Dery menjelaskan, tersangka Rusdi merupakan salah satu komplotan pelaku pembegalan seorang ustadz, Supian Sauri di Jalan Raya Suban, Kelurahan Way Laga, Panjang, pada Selasa (20/5/2014) silam. Rusdi merupakan tersangka kedua yang berhasil ditangkap, Rusdi dkk merampas motor milik Supian dan menusuk Supian hingga tewas masuk kedalam jurang.

Petugas sebelumnya telah menangkap Kristian Budiantoro (27) warga Tanjungsari, Lampung Selatan yang ditangkap di Pegunungan Linggapura, Selagai Lingga, Lampung Tengah, Minggu (10/8/2014) silam. Kristian (divonis 20 Tahun penjara), adalah eksekutor yang menusuk Supian hingga tewas, dengan tertangkapnya dua tersangka Rusdi dan Kristian masih ada dua tersangka lain yang belum tertangkap hingga saat ini masih buron (DPO).

“Pelakunya berjumlah empat orang, dua pelaku sudah tertangkap. Untuk dua pelaku lainnya, berinisial KPL (18) dan CGH (30) hingga saat ini masih kami cari terus keberadaannya. Kalau peran tersangka Rusdi, yang melakukan penghadangan motor Supian di tengah jalan bersama Kristian,”jelasnya.

Rusdi menceritakan, awalnya dia bermain di rumah kerabatnya yang lokasinya tidak jauh dari rumah tersangka Kristian. Ketika ia sedang melihat pertunjukan kuda kepang, Kristian menghampiri dirinya lalu mengajaknya pergi menggunakan sepeda motor bersama dua rekan lainnya menggunakan motor berbeda.

“Kristian ajak saya pergi, awalnya saya tidak tahu mau diajak pergi kemana sama Kristian. Ternyata, saya diajak membegal sama Kristian dan dua temannya (DPO),”kata Kristian di hadapan petugas, Minggu (26/7). 

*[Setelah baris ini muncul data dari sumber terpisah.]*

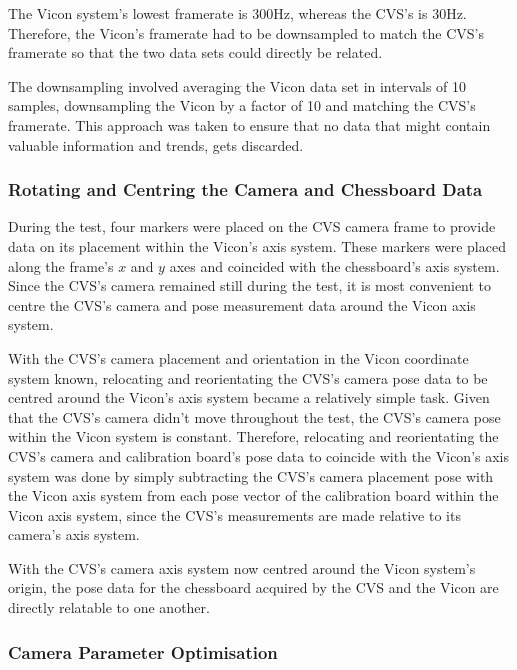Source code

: The Vicon system's lowest framerate is 300Hz, whereas the CVS's is 30Hz. Therefore, the Vicon's framerate had to be downsampled to match the CVS's framerate so that the two data sets could directly be related. 

The downsampling involved averaging the Vicon data set in intervals of 10 samples, downsampling the Vicon by a factor of 10 and matching the CVS's framerate. This approach was taken to ensure that no data that might contain valuable information and trends, gets discarded. 

\subsubsection{Rotating and Centring the Camera and Chessboard Data}
\label{sec:rotate-axes}

During the test, four markers were placed on the CVS camera frame to provide data on its placement within the Vicon's axis system. These markers were placed along the frame's $x$ and $y$ axes and coincided with the chessboard's axis system. Since the CVS's camera remained still during the test, it is most convenient to centre the CVS's camera and pose measurement data around the Vicon axis system. 

With the CVS's camera placement and orientation in the Vicon coordinate system known, relocating and reorientating the CVS's camera pose data to be centred around the Vicon's axis system became a relatively simple task. Given that the CVS's camera didn't move throughout the test, the CVS's camera pose within the Vicon system is constant. Therefore, relocating and reorientating the CVS's camera and calibration board's pose data to coincide with the Vicon's axis system was done by simply subtracting the CVS's camera placement pose with the Vicon axis system from each pose vector of the calibration board within the Vicon axis system, since the CVS's measurements are made relative to its camera's axis system.

With the CVS's camera axis system now centred around the Vicon system's origin, the pose data for the chessboard acquired by the CVS and the Vicon are directly relatable to one another.  

\subsubsection{Camera Parameter Optimisation}
\label{sec:focal-optimisation}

Dikatakannya, saat beraksi mereka membuntuti Supian yang mengendarai motor. Ketika sampai dijalan sepi di daerah Suban, Way Laga, Panjang. Motor yang di kendarai kristian langsung menghadang motor Supian, dan Kristian langsung turun dari motor dengan mengeluarkan pisau merampas motor Supian.

“Saat dirampas motornya, ternyata Supian ini tidak hanya diam saja. Supian melawan sehingga terjadi perkelahian, Kristian lalu menujah Supian sampai berkali-kali. Supian lalu berusaha lari dengan keadaan semponyongan, sampai akhirnya Supian jatuh sendiri kedalam jurang,”kata dia.

Sejak kejadian pembunuhan itu, lanjut Rusdi, ia kemudian kabur ke tempat kerabatnya di daerah Palembang. Di sana ia bekerja sebagai sopir truk fuso Jawa-Sumatera. 

Pada Hari Raya Idul Fitri ia i pulang ke kampung halamannya tapi malah justru tertangkap polisi.

“Baru sekali ini pak saya ikut terlibat pembegalan. Waktu itu saya diajak Christian, dan saya juga tidak tahu kalau dia (korban) itu seorang ustadz. Dari hasil begal itu, saya mau dikasih uang sama Kristian dari hasil penjualan motor sebesar Rp250 ribu tapi uangnya belum saya terima,”ungkapnya.

Atas perbuatannya, Rusdi dijerat dengan Pasal berlapis. Yakni Pasal 363 KUHP tentang pencurian dengan pemberatan dan Pasal 365 KUHP tentang pencurian dengan kekerasan dengan ancaman hukuman paling singkat 12 tahun dan paling lama seumur hidup.